Work order
The line with "For a uniform" marks the first line to copy, and the line with "and elaborate on" marks the last. Transcribe that stretch of the data below exactly, without pictures.

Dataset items
----

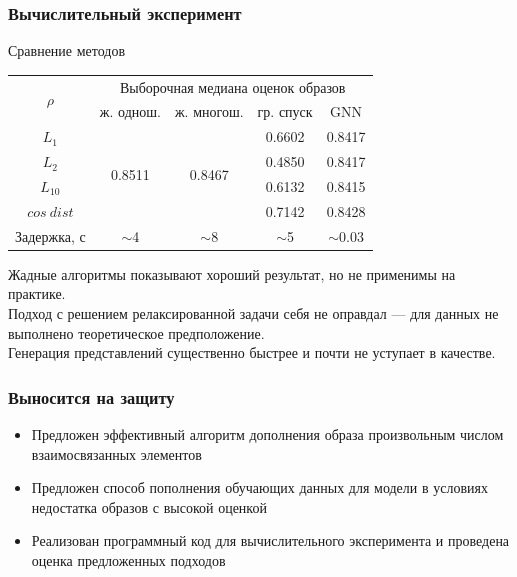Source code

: \documentclass[10pt]{beamer}
\begin{document}
\begin{frame}
	\frametitle{Вычислительный эксперимент}
	\begin{block}{Сравнение методов}
		\begin{center}
			\begin{tabular}{|c|cccc|}
				\hline
				\multirow{2}{*}{$\rho$} & \multicolumn{4}{c|}{Выборочная медиана оценок образов}                                                                       \\ \cline{2-5} 
				& \multicolumn{1}{c|}{ж. однош.}            & \multicolumn{1}{c|}{ж. многош.}           & \multicolumn{1}{c|}{гр. спуск} & GNN \\ \hline
				$L_1$                   & \multicolumn{1}{c|}{\multirow{4}{*}{0.8511}} & \multicolumn{1}{c|}{\multirow{4}{*}{0.8467}} & \multicolumn{1}{c|}{0.6602}         & 0.8417    \\ \cline{1-1} \cline{4-5} 
				$L_2$                   & \multicolumn{1}{c|}{}                     & \multicolumn{1}{c|}{}                     & \multicolumn{1}{c|}{0.4850}         & 0.8417  \\ \cline{1-1} \cline{4-5} 
				$L_{10}$                & \multicolumn{1}{c|}{}                     & \multicolumn{1}{c|}{}                     & \multicolumn{1}{c|}{0.6132}         &  0.8415  \\ \cline{1-1}\cline{4-5} 
				$cos~dist$              & \multicolumn{1}{c|}{}                     & \multicolumn{1}{c|}{}                     & \multicolumn{1}{c|}{0.7142}         &  0.8428  \\ \hline
				Задержка, с             & \multicolumn{1}{c|}{$\sim$4}                     & \multicolumn{1}{c|}{$\sim$8}                     & \multicolumn{1}{c|}{$\sim$5}          &   $\sim$0.03  \\ \hline
			\end{tabular}
		\end{center}
		Жадные алгоритмы показывают хороший результат, но не применимы на практике. \\
		Подход с решением релаксированной задачи себя не оправдал --- для данных не выполнено теоретическое предположение.\\
		Генерация представлений существенно быстрее и почти не уступает в качестве.
	\end{block}
\end{frame}



\begin{frame}
	\frametitle{Выносится на защиту}
		\begin{itemize}
			\item Предложен эффективный алгоритм дополнения образа произвольным числом взаимосвязанных элементов
			\item Предложен способ пополнения обучающих данных для модели в условиях недостатка образов с высокой оценкой
			\item Реализован программный код для вычислительного эксперимента и проведена оценка предложенных подходов				
		\end{itemize}
\end{frame}
\end{document}
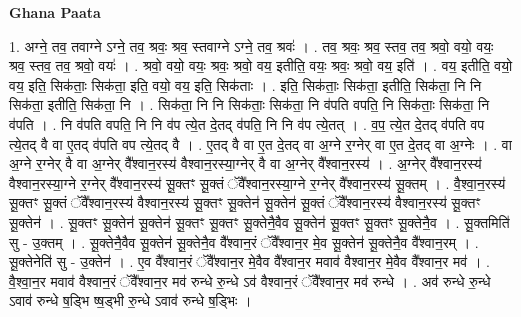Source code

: \documentclass[17pt]{extarticle}
\begin{document}
\textbf{Ghana Paata } \newline

1. अग्ने॒ तव॒ तवाग्ने ऽग्ने॒ तव॒ श्रवः॒ श्रव॒ स्तवाग्ने ऽग्ने॒ तव॒ श्रवः॑ । . तव॒ श्रवः॒ श्रव॒ स्तव॒ तव॒ श्रवो॒ वयो॒ वयः॒ श्रव॒ स्तव॒ तव॒ श्रवो॒ वयः॑ । . श्रवो॒ वयो॒ वयः॒ श्रवः॒ श्रवो॒ वय॒ इतीति॒ वयः॒ श्रवः॒ श्रवो॒ वय॒ इति॑ । . वय॒ इतीति॒ वयो॒ वय॒ इति॒ सिक॑ताः॒ सिक॑ता॒ इति॒ वयो॒ वय॒ इति॒ सिक॑ताः । . इति॒ सिक॑ताः॒ सिक॑ता॒ इतीति॒ सिक॑ता॒ नि नि सिक॑ता॒ इतीति॒ सिक॑ता॒ नि । . सिक॑ता॒ नि नि सिक॑ताः॒ सिक॑ता॒ नि व॑पति वपति॒ नि सिक॑ताः॒ सिक॑ता॒ नि व॑पति । . नि व॑पति वपति॒ नि नि व॑प त्ये॒त दे॒तद् व॑पति॒ नि नि व॑प त्ये॒तत् । . व॒प॒ त्ये॒त दे॒तद् व॑पति वप त्ये॒तद् वै वा ए॒तद् व॑पति वप त्ये॒तद् वै । . ए॒तद् वै वा ए॒त दे॒तद् वा अ॒ग्ने र॒ग्नेर् वा ए॒त दे॒तद् वा अ॒ग्नेः । . वा अ॒ग्ने र॒ग्नेर् वै वा अ॒ग्नेर् वै᳚श्वान॒रस्य॑ वैश्वान॒रस्या॒ग्नेर् वै वा अ॒ग्नेर् वै᳚श्वान॒रस्य॑ । . अ॒ग्नेर् वै᳚श्वान॒रस्य॑ वैश्वान॒रस्या॒ग्ने र॒ग्नेर् वै᳚श्वान॒रस्य॑ सू॒क्तꣳ सू॒क्तं ॅवै᳚श्वान॒रस्या॒ग्ने र॒ग्नेर् वै᳚श्वान॒रस्य॑ सू॒क्तम् । . वै॒श्वा॒न॒रस्य॑ सू॒क्तꣳ सू॒क्तं ॅवै᳚श्वान॒रस्य॑ वैश्वान॒रस्य॑ सू॒क्तꣳ सू॒क्तेन॑ सू॒क्तेन॑ सू॒क्तं ॅवै᳚श्वान॒रस्य॑ वैश्वान॒रस्य॑ सू॒क्तꣳ सू॒क्तेन॑ । . सू॒क्तꣳ सू॒क्तेन॑ सू॒क्तेन॑ सू॒क्तꣳ सू॒क्तꣳ सू॒क्तेनै॒वैव सू॒क्तेन॑ सू॒क्तꣳ सू॒क्तꣳ सू॒क्तेनै॒व । . सू॒क्तमिति॑ सु - उ॒क्तम् । . सू॒क्तेनै॒वैव सू॒क्तेन॑ सू॒क्तेनै॒व वै᳚श्वान॒रं ॅवै᳚श्वान॒र मे॒व सू॒क्तेन॑ सू॒क्तेनै॒व वै᳚श्वान॒रम् । . सू॒क्तेनेति॑ सु - उ॒क्तेन॑ । . ए॒व वै᳚श्वान॒रं ॅवै᳚श्वान॒र मे॒वैव वै᳚श्वान॒र मवाव॑ वैश्वान॒र मे॒वैव वै᳚श्वान॒र मव॑ । . वै॒श्वा॒न॒र मवाव॑ वैश्वान॒रं ॅवै᳚श्वान॒र मव॑ रुन्धे रु॒न्धे ऽव॑ वैश्वान॒रं ॅवै᳚श्वान॒र मव॑ रुन्धे । . अव॑ रुन्धे रु॒न्धे ऽवाव॑ रुन्धे ष॒ड्भि ष्ष॒ड्भी रु॒न्धे ऽवाव॑ रुन्धे ष॒ड्भिः । \newline
\end{document}
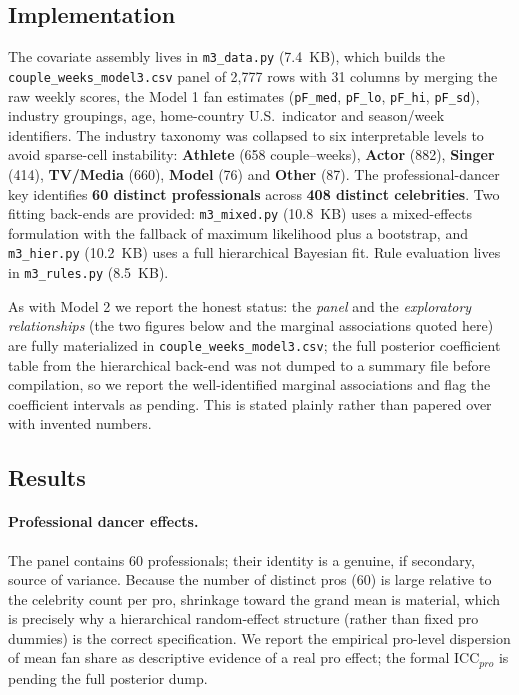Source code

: \documentclass{article}
\begin{document}
\subsection{Implementation}

The covariate assembly lives in \texttt{m3\_data.py} (7.4~KB), which builds the
\texttt{couple\_weeks\_model3.csv} panel of 2{,}777 rows with 31 columns by merging the raw
weekly scores, the Model 1 fan estimates (\texttt{pF\_med}, \texttt{pF\_lo},
\texttt{pF\_hi}, \texttt{pF\_sd}), industry groupings, age, home-country U.S.\ indicator and
season/week identifiers. The industry taxonomy was collapsed to six interpretable levels to
avoid sparse-cell instability: \textbf{Athlete} (658 couple--weeks), \textbf{Actor} (882),
\textbf{Singer} (414), \textbf{TV/Media} (660), \textbf{Model} (76) and \textbf{Other}
(87). The professional-dancer key identifies \textbf{60 distinct professionals} across
\textbf{408 distinct celebrities}. Two fitting back-ends are provided:
\texttt{m3\_mixed.py} (10.8~KB) uses a mixed-effects formulation with the fallback of
maximum likelihood plus a bootstrap, and \texttt{m3\_hier.py} (10.2~KB) uses a full
hierarchical Bayesian fit. Rule evaluation lives in \texttt{m3\_rules.py} (8.5~KB).

As with Model 2 we report the honest status: the \emph{panel} and the \emph{exploratory
relationships} (the two figures below and the marginal associations quoted here) are fully
materialized in \texttt{couple\_weeks\_model3.csv}; the full posterior coefficient table
from the hierarchical back-end was not dumped to a summary file before compilation, so we
report the well-identified marginal associations and flag the coefficient intervals as
pending. This is stated plainly rather than papered over with invented numbers.

\subsection{Results}

\paragraph{Professional dancer effects.} The panel contains 60 professionals; their identity
is a genuine, if secondary, source of variance. Because the number of distinct pros (60) is
large relative to the celebrity count per pro, shrinkage toward the grand mean is material,
which is precisely why a hierarchical random-effect structure (rather than fixed pro
dummies) is the correct specification. We report the empirical pro-level dispersion of mean
fan share as descriptive evidence of a real pro effect; the formal $\mathrm{ICC}_{pro}$ is
pending the full posterior dump.
\end{document}
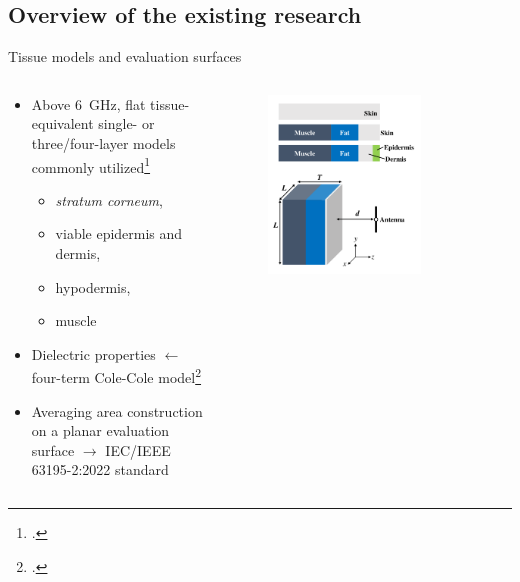 \documentclass[xcolor=dvipsnames,10pt]{beamer}
\begin{document}
\subsection[Overview of the existing research]{Overview of the existing research}
\begin{frame}{Tissue models and evaluation surfaces}
    \begin{columns}[c]
        \begin{column}{0.5\textwidth}
            \begin{itemize}
                \item Above \SI{6}{\GHz}, flat tissue-equivalent single- or three/four-layer models commonly utilized\footcite{Zhadobov2011Millimeter}
                    \begin{itemize}
                        \item \textit{stratum corneum},
                        \item viable epidermis and dermis,
                        \item hypodermis,
                        \item muscle
                    \end{itemize}
                \item Dielectric properties $\leftarrow$ four-term Cole-Cole model\footcite{Gabriel1996Compilation}
                \item Averaging area construction on a planar evaluation surface $\rightarrow$ IEC/IEEE 63195-2:2022 standard
            \end{itemize}
        \end{column}
        \begin{column}{0.5\textwidth}
            \begin{center}
            \begin{figure}
                \includegraphics[width=0.75\textwidth]{artwork/Li2021Figure2_adjusted.pdf}

\end{figure}
\end{center}
\end{column}
\end{columns}
\end{frame}
\end{document}
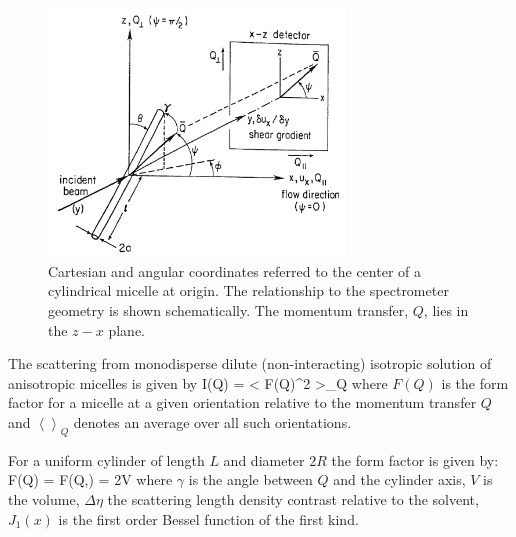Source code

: \begin{figure}[htb]
\begin{center}
\includegraphics[width=0.7\textwidth,height=0.7\textwidth]{shear_cuette_SANS_geometry.png}
\end{center}
\caption{Cartesian and angular coordinates referred to the center
of a cylindrical micelle at origin. The relationship to the
spectrometer geometry is shown schematically. The momentum
transfer, $Q$, lies in the $z-x$ plane.}
\label{shear_cuette_SANS_geometry}
\end{figure}

The scattering from monodisperse dilute (non-interacting)
isotropic solution of anisotropic micelles is given by \BE I(Q) =
\left< \vert F(Q)\vert^2 \right>_Q \label{IQ_av} \EE where $F(Q)$
is the form factor for a micelle at a given orientation relative
to the momentum transfer $Q$ and $\left<\right>_Q$ denotes an
average over all such orientations.

For a uniform cylinder of length $L$ and diameter $2R$ the form
factor is given by:
\BE F(Q) = F(Q,\gamma) = 2\Delta\eta V
\EE
where $\gamma$ is the
angle between $Q$ and the cylinder axis, $V$ is the volume,
$\Delta\eta$ the scattering length density contrast relative to
the solvent, $J_1(x)$ is the first order Bessel function of the
first kind.


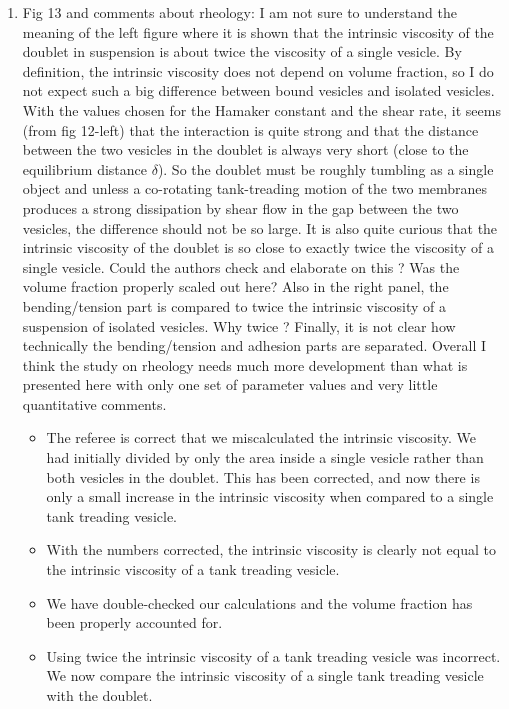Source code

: \documentclass[11pt]{article}
\newcommand{\comment}[1]{{\color{blue} #1}}
\begin{document}
\begin{enumerate}
\item\comment{Fig 13 and comments about rheology: I am not sure to understand
the meaning of the left figure where it is shown that the intrinsic
viscosity of the doublet in suspension is about twice the viscosity of a
single vesicle. By definition, the intrinsic viscosity does not depend
on volume fraction, so I do not expect such a big difference between
bound vesicles and isolated vesicles. With the values chosen for the
Hamaker constant and the shear rate, it seems (from fig 12-left) that
the interaction is quite strong and that the distance between the two
vesicles in the doublet is always very short (close to the equilibrium
distance $\delta$). So the doublet must be roughly tumbling as a single
object and unless a co-rotating tank-treading motion of the two
membranes produces a strong dissipation by shear flow in the gap between
the two vesicles, the difference should not be so large. It is also
quite curious that the intrinsic viscosity of the doublet is so close to
exactly twice the viscosity of a single vesicle. Could the authors check
and elaborate on this ? Was the volume fraction properly scaled out
here? Also in the right panel, the bending/tension part is compared to
twice the intrinsic viscosity of a suspension of isolated vesicles. Why
twice ? Finally, it is not clear how technically the bending/tension and
adhesion parts are separated.  Overall I think the study on rheology
needs much more development than what is presented here with only one
set of parameter values and very little quantitative comments.}
\begin{itemize}
  \item The referee is correct that we miscalculated the intrinsic
    viscosity.  We had initially divided by only the area inside a
    single vesicle rather than both vesicles in the doublet.  This has
    been corrected, and now there is only a small increase in the
    intrinsic viscosity when compared to a single tank treading vesicle.

  \item With the numbers corrected, the intrinsic viscosity is clearly
    not equal to the intrinsic viscosity of a tank treading vesicle.

  \item We have double-checked our calculations and the volume fraction
    has been properly accounted for.

  \item Using twice the intrinsic viscosity of a tank treading vesicle
    was incorrect.  We now compare the intrinsic viscosity of a single
    tank treading vesicle with the doublet.


\end{itemize}
\end{enumerate}
\end{document}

----

Task result
For a uniform cylinder of length $L$ and diameter $2R$ the form
factor is given by:
\BE F(Q) = F(Q,\gamma) = 2\Delta\eta V
\EE
where $\gamma$ is the
angle between $Q$ and the cylinder axis, $V$ is the volume,
$\Delta\eta$ the scattering length density contrast relative to
the solvent, $J_1(x)$ is the first order Bessel function of the
first kind.


Source code

: \documentclass[11pt]{article}
\newcommand{\comment}[1]{{\color{blue} #1}}
\begin{document}
\begin{enumerate}
\item\comment{Fig 13 and comments about rheology: I am not sure to understand
the meaning of the left figure where it is shown that the intrinsic
viscosity of the doublet in suspension is about twice the viscosity of a
single vesicle. By definition, the intrinsic viscosity does not depend
on volume fraction, so I do not expect such a big difference between
bound vesicles and isolated vesicles. With the values chosen for the
Hamaker constant and the shear rate, it seems (from fig 12-left) that
the interaction is quite strong and that the distance between the two
vesicles in the doublet is always very short (close to the equilibrium
distance $\delta$). So the doublet must be roughly tumbling as a single
object and unless a co-rotating tank-treading motion of the two
membranes produces a strong dissipation by shear flow in the gap between
the two vesicles, the difference should not be so large. It is also
quite curious that the intrinsic viscosity of the doublet is so close to
exactly twice the viscosity of a single vesicle. Could the authors check
and elaborate on this ? Was the volume fraction properly scaled out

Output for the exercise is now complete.